— Activity —
Please retype the records below exactly, omitting any images.

##############################

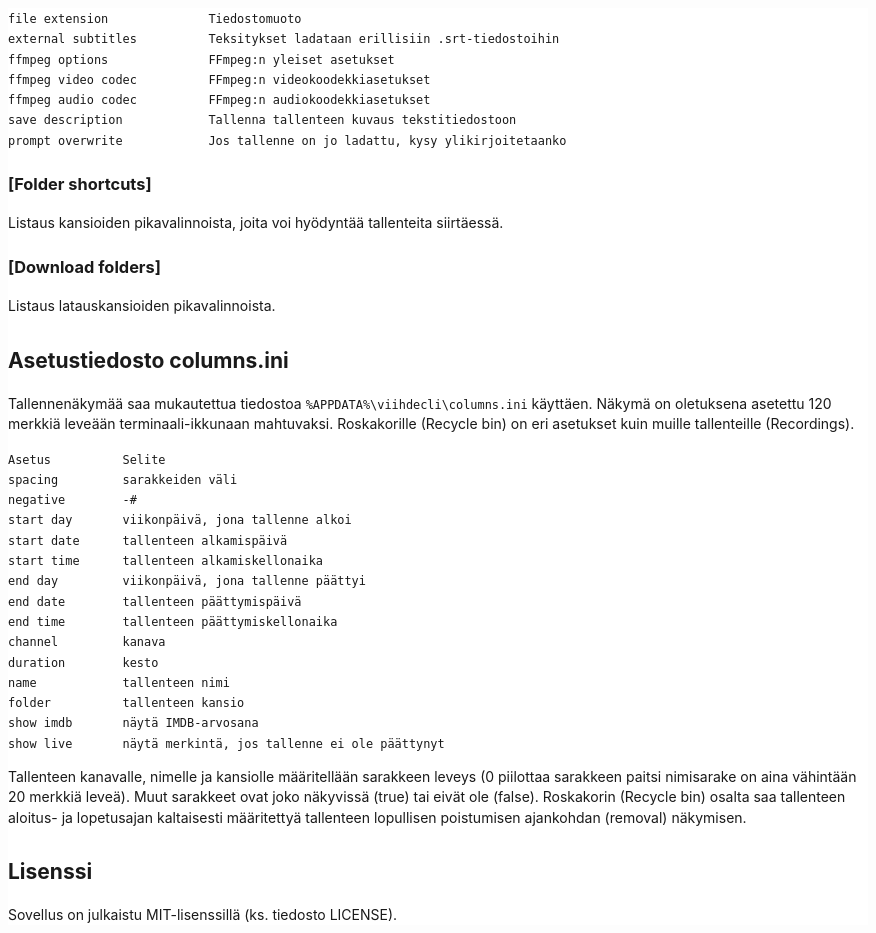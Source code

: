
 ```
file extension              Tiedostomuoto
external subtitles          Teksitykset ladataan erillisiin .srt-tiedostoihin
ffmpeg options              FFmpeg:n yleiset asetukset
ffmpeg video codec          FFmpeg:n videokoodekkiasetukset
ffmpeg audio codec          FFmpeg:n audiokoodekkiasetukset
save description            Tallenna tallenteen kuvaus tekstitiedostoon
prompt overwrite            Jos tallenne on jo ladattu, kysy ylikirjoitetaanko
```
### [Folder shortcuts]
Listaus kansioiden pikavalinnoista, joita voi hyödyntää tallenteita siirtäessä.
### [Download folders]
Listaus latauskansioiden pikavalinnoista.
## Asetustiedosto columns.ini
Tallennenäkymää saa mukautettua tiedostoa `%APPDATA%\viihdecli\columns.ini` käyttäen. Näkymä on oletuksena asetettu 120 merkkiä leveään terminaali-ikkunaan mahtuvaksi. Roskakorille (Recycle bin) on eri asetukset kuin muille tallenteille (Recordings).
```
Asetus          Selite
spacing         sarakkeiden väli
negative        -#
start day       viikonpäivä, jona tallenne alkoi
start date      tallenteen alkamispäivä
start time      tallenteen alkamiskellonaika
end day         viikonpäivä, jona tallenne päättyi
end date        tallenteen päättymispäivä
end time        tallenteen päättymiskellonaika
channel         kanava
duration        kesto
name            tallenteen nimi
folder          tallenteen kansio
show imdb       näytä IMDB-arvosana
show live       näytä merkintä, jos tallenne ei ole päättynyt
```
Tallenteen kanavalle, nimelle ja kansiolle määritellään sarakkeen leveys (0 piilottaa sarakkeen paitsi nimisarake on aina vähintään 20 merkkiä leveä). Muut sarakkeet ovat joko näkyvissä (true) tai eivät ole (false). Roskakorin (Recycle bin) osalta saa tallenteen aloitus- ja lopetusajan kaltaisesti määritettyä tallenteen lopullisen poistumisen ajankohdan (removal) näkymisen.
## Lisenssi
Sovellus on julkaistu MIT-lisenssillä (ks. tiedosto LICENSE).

##############################

— Output for this task —
Source code

:
 ```
file extension              Tiedostomuoto
external subtitles          Teksitykset ladataan erillisiin .srt-tiedostoihin
ffmpeg options              FFmpeg:n yleiset asetukset
ffmpeg video codec          FFmpeg:n videokoodekkiasetukset
ffmpeg audio codec          FFmpeg:n audiokoodekkiasetukset
save description            Tallenna tallenteen kuvaus tekstitiedostoon
prompt overwrite            Jos tallenne on jo ladattu, kysy ylikirjoitetaanko
```
### [Folder shortcuts]
Listaus kansioiden pikavalinnoista, joita voi hyödyntää tallenteita siirtäessä.
### [Download folders]
Listaus latauskansioiden pikavalinnoista.
## Asetustiedosto columns.ini
Tallennenäkymää saa mukautettua tiedostoa `%APPDATA%\viihdecli\columns.ini` käyttäen. Näkymä on oletuksena asetettu 120 merkkiä leveään terminaali-ikkunaan mahtuvaksi. Roskakorille (Recycle bin) on eri asetukset kuin muille tallenteille (Recordings).
```
Asetus          Selite
spacing         sarakkeiden väli
negative        -#
start day       viikonpäivä, jona tallenne alkoi
start date      tallenteen alkamispäivä
start time      tallenteen alkamiskellonaika
end day         viikonpäivä, jona tallenne päättyi
end date        tallenteen päättymispäivä
end time        tallenteen päättymiskellonaika
channel         kanava
duration        kesto
name            tallenteen nimi
folder          tallenteen kansio
show imdb       näytä IMDB-arvosana
show live       näytä merkintä, jos tallenne ei ole päättynyt
```
Tallenteen kanavalle, nimelle ja kansiolle määritellään sarakkeen leveys (0 piilottaa sarakkeen paitsi nimisarake on aina vähintään 20 merkkiä leveä). Muut sarakkeet ovat joko näkyvissä (true) tai eivät ole (false). Roskakorin (Recycle bin) osalta saa tallenteen aloitus- ja lopetusajan kaltaisesti määritettyä tallenteen lopullisen poistumisen ajankohdan (removal) näkymisen.
## Lisenssi
Sovellus on julkaistu MIT-lisenssillä (ks. tiedosto LICENSE).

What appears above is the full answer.